- [Extracted entries]:
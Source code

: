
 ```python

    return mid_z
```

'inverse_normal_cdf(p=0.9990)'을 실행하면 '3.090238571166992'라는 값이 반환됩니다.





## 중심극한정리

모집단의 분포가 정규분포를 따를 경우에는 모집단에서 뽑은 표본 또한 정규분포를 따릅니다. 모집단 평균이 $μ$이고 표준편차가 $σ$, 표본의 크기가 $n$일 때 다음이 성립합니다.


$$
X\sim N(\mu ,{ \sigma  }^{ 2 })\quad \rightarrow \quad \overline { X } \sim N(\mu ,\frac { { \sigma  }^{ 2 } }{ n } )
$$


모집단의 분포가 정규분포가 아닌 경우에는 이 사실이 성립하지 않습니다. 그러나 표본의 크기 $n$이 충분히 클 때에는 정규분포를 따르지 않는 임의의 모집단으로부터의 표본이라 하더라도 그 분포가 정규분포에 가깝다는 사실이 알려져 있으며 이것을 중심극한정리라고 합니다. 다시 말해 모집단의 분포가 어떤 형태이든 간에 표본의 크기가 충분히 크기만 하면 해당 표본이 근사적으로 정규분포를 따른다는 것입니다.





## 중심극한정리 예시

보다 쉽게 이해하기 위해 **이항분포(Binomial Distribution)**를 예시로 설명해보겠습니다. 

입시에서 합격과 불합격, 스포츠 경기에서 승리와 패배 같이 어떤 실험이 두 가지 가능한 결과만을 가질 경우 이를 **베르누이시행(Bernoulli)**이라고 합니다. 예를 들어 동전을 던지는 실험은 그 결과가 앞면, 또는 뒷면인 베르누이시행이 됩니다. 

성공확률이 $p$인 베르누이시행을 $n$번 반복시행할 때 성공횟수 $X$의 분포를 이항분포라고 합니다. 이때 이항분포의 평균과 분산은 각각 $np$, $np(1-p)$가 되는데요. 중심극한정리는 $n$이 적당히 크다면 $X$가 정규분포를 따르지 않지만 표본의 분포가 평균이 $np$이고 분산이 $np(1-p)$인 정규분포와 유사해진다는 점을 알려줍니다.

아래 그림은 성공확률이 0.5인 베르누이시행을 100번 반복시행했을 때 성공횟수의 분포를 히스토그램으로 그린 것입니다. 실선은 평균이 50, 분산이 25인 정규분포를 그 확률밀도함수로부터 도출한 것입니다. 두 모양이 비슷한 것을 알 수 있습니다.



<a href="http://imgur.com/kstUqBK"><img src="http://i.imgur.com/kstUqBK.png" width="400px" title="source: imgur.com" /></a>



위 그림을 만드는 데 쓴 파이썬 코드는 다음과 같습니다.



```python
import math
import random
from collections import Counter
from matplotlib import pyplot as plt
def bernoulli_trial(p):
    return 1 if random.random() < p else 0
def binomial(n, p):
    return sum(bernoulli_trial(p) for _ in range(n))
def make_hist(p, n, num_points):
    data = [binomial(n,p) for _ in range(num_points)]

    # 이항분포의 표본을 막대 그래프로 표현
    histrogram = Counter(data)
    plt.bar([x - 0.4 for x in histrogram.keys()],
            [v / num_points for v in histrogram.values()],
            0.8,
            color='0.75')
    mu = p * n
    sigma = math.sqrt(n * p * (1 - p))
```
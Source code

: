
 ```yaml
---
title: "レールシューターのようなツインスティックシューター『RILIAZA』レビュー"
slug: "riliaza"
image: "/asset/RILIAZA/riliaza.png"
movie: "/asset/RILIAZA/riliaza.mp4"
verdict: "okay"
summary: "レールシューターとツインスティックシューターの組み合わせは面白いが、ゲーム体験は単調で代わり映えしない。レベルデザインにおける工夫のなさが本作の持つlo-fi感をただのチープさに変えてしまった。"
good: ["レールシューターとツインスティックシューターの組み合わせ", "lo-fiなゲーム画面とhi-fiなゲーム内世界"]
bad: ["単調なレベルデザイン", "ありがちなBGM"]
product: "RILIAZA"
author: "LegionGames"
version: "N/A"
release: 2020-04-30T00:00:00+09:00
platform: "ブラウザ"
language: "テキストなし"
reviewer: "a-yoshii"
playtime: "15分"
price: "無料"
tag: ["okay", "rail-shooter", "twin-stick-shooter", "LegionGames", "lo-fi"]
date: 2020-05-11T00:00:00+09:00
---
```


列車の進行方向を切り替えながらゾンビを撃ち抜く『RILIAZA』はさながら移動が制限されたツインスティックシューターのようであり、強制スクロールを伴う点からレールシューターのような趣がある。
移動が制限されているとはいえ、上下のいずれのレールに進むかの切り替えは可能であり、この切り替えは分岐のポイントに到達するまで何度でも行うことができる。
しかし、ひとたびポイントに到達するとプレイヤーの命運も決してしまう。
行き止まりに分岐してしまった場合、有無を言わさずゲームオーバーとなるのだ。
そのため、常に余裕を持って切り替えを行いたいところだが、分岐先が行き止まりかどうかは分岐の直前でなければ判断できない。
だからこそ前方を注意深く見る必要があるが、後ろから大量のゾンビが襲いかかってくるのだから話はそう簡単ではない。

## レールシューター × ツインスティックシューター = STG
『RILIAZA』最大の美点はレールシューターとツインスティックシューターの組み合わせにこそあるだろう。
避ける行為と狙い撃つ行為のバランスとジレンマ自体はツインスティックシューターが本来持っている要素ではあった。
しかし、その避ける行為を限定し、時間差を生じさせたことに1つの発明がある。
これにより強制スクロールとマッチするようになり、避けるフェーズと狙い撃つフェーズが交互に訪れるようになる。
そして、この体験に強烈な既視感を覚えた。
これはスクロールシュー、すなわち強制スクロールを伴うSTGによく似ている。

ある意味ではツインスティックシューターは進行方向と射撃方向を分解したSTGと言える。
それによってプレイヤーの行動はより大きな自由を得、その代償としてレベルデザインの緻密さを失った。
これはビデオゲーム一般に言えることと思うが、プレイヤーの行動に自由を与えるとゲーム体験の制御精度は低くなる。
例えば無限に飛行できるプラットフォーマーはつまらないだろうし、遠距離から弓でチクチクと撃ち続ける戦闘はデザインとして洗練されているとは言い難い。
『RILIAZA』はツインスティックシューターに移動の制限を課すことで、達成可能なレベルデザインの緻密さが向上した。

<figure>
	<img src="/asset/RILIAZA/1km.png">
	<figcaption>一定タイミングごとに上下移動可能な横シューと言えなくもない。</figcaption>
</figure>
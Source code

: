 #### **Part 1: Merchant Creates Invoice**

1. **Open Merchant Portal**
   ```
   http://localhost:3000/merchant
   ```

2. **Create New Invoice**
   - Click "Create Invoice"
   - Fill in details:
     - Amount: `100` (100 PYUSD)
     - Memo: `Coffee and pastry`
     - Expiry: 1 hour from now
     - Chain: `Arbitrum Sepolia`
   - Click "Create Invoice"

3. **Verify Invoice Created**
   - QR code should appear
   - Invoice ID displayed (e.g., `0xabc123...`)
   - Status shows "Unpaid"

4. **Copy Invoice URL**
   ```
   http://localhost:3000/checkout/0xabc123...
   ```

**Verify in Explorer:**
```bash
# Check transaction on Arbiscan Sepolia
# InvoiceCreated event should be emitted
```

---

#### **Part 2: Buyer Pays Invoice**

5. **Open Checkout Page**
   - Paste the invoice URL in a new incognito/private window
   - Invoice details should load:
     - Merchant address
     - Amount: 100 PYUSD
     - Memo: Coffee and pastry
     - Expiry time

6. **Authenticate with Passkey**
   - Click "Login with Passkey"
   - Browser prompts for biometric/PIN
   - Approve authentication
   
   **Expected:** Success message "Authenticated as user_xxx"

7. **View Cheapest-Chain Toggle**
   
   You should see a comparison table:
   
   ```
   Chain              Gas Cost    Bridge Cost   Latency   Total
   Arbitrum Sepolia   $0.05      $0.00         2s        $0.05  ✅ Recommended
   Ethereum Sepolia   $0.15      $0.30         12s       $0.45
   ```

- [The problem]: Lines in the material above that include the string "Memo" should be listed.

- [Solution to this task]:
     - Memo: `Coffee and pastry`
     - Memo: Coffee and pastry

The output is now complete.